_ABOUT THIS EXERCISE_
Output only the lines below that start at the line containing "(o *IReturnLine) HasCreatedAt()" and end at the line containing "HasUpdatedAt returns a", with both ends kept.
[MATERIAL FOR THIS TASK Boundary: Start]
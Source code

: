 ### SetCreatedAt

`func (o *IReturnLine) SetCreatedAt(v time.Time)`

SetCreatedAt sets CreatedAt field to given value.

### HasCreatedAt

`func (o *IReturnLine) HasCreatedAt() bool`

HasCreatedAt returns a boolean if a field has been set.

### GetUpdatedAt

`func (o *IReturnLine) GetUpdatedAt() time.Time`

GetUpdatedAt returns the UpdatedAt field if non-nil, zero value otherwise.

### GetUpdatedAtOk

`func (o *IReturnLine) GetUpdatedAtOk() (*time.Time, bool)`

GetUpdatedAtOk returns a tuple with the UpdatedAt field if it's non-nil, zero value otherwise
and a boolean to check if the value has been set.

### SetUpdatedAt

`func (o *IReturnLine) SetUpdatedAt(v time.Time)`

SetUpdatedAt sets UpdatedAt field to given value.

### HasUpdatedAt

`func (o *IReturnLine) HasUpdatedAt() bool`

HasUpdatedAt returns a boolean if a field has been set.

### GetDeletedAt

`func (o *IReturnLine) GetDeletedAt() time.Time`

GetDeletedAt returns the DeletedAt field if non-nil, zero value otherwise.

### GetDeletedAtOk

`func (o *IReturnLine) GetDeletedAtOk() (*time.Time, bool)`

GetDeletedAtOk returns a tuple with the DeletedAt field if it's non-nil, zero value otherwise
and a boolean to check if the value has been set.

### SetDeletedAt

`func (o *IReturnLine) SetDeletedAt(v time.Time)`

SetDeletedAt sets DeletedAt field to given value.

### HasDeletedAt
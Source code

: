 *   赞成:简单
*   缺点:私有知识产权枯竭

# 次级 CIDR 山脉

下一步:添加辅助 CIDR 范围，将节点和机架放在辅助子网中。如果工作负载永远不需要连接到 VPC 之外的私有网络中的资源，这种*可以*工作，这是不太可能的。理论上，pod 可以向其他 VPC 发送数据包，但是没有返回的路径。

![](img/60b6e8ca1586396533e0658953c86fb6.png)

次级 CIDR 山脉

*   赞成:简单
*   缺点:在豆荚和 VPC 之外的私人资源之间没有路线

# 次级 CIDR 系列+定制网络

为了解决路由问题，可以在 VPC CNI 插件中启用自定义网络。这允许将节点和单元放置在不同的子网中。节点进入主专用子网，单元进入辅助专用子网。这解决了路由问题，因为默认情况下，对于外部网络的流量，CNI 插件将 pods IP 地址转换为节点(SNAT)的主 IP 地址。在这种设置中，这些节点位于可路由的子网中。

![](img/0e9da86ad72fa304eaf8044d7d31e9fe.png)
[MATERIAL FOR THIS TASK Boundary: End]
[MATERIAL FOR THIS TASK Boundary: Start]
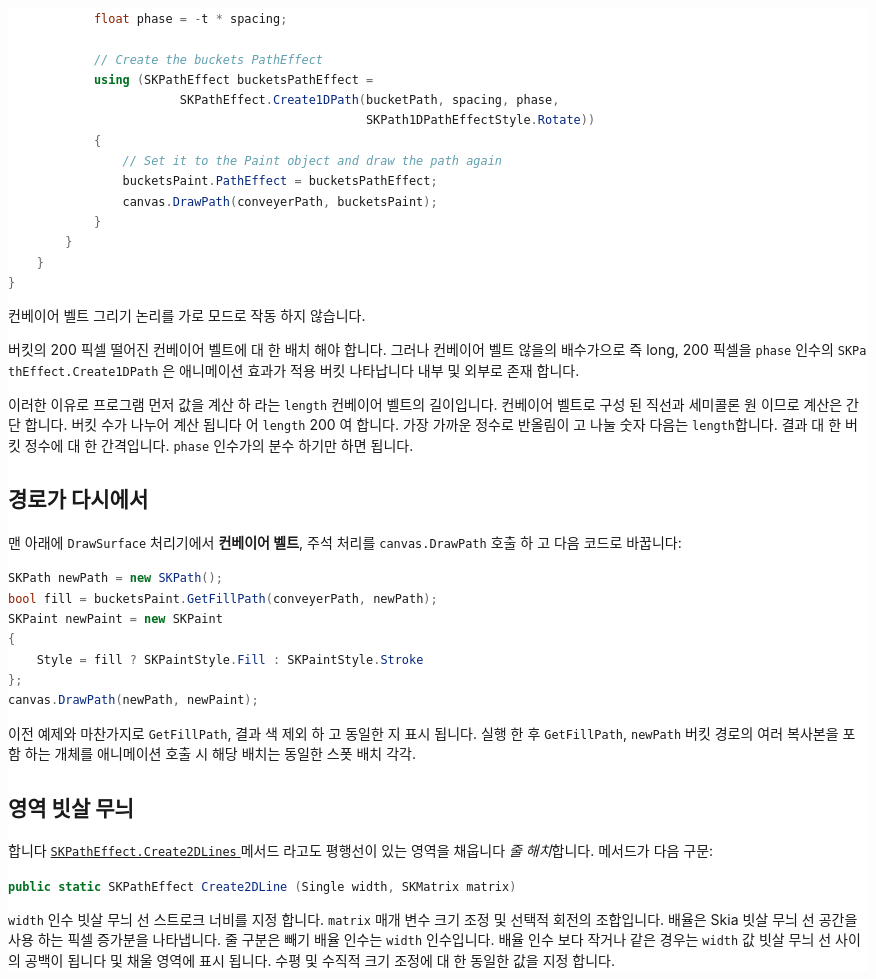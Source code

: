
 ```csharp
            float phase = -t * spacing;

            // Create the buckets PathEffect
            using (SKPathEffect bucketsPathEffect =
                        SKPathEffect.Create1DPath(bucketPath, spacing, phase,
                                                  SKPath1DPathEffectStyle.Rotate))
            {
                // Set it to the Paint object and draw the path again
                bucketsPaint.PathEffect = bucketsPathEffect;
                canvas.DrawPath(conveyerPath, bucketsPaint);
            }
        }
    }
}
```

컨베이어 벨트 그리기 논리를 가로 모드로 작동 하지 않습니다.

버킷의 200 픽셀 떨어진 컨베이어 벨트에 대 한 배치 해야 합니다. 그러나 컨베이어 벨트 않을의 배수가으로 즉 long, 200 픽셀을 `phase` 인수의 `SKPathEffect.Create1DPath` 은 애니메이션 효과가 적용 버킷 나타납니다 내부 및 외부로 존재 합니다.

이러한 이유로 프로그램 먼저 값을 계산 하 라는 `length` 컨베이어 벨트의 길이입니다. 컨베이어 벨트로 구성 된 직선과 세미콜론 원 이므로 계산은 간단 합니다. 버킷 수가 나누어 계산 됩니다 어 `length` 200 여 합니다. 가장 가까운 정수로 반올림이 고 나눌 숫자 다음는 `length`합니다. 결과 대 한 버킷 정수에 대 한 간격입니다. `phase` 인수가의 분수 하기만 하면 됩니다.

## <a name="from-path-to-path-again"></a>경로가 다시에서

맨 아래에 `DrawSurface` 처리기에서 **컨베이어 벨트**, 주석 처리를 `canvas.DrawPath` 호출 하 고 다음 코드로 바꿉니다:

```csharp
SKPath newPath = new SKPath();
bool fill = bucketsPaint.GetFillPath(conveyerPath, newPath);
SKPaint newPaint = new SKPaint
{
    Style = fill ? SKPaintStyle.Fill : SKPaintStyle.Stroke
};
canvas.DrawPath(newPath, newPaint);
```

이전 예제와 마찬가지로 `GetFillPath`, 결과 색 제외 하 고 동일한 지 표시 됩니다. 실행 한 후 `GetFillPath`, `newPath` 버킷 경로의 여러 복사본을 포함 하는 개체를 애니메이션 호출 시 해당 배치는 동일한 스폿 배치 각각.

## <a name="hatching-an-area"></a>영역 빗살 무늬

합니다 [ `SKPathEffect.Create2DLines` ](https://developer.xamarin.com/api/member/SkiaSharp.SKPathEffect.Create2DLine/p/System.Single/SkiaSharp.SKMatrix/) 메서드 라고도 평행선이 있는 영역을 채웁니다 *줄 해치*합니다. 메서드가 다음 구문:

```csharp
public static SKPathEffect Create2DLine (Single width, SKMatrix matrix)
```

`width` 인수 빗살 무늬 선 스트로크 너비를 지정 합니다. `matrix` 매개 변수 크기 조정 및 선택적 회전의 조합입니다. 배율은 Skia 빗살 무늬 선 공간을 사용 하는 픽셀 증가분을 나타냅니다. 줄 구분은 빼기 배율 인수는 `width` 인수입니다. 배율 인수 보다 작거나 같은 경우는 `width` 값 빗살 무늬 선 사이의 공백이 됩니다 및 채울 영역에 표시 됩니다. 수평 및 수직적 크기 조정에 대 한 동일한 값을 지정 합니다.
[MATERIAL FOR THIS TASK Boundary: End]
_EXPECTED OUTPUT_
`func (o *IReturnLine) HasCreatedAt() bool`

HasCreatedAt returns a boolean if a field has been set.

### GetUpdatedAt

`func (o *IReturnLine) GetUpdatedAt() time.Time`

GetUpdatedAt returns the UpdatedAt field if non-nil, zero value otherwise.

### GetUpdatedAtOk

`func (o *IReturnLine) GetUpdatedAtOk() (*time.Time, bool)`

GetUpdatedAtOk returns a tuple with the UpdatedAt field if it's non-nil, zero value otherwise
and a boolean to check if the value has been set.

### SetUpdatedAt

`func (o *IReturnLine) SetUpdatedAt(v time.Time)`

SetUpdatedAt sets UpdatedAt field to given value.

### HasUpdatedAt

`func (o *IReturnLine) HasUpdatedAt() bool`

HasUpdatedAt returns a boolean if a field has been set.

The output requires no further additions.